- **Activity**
The lines from the start of the records below through the line containing "for banking transactions." are to be copied exactly, both ends included, with nothing added.
════
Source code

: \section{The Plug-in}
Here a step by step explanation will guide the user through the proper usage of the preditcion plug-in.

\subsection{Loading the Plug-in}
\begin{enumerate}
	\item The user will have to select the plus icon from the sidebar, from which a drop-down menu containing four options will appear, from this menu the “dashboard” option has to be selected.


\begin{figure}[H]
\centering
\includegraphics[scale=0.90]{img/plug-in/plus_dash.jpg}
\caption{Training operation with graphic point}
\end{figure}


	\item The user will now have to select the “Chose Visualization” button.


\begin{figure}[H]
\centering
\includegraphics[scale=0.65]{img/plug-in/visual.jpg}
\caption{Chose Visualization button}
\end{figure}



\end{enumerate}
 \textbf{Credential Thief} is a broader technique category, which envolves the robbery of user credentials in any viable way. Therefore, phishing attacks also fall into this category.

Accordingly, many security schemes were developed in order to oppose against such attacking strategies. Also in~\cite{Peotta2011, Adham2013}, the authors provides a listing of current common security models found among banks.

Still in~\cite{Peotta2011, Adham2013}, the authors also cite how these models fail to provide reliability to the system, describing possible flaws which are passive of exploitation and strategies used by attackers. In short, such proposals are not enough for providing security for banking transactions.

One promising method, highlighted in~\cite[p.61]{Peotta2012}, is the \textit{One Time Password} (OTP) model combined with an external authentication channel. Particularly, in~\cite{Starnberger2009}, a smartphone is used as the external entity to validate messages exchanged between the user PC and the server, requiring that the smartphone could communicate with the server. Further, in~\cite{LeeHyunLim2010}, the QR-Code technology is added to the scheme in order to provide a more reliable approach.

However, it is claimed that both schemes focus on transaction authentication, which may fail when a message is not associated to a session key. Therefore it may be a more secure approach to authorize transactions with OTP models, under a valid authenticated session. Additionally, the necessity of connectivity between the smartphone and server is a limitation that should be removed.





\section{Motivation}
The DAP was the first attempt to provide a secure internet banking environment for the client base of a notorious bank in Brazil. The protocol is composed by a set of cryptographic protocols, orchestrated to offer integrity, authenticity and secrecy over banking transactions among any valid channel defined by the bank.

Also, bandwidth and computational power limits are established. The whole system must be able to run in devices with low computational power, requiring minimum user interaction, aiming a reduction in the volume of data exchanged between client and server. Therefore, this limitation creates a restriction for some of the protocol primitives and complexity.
════
- **Finished exercise**
Source code

: \section{The Plug-in}
Here a step by step explanation will guide the user through the proper usage of the preditcion plug-in.

\subsection{Loading the Plug-in}
\begin{enumerate}
	\item The user will have to select the plus icon from the sidebar, from which a drop-down menu containing four options will appear, from this menu the “dashboard” option has to be selected.


\begin{figure}[H]
\centering
\includegraphics[scale=0.90]{img/plug-in/plus_dash.jpg}
\caption{Training operation with graphic point}
\end{figure}


	\item The user will now have to select the “Chose Visualization” button.


\begin{figure}[H]
\centering
\includegraphics[scale=0.65]{img/plug-in/visual.jpg}
\caption{Chose Visualization button}
\end{figure}



\end{enumerate}
 \textbf{Credential Thief} is a broader technique category, which envolves the robbery of user credentials in any viable way. Therefore, phishing attacks also fall into this category.

Accordingly, many security schemes were developed in order to oppose against such attacking strategies. Also in~\cite{Peotta2011, Adham2013}, the authors provides a listing of current common security models found among banks.

Still in~\cite{Peotta2011, Adham2013}, the authors also cite how these models fail to provide reliability to the system, describing possible flaws which are passive of exploitation and strategies used by attackers. In short, such proposals are not enough for providing security for banking transactions.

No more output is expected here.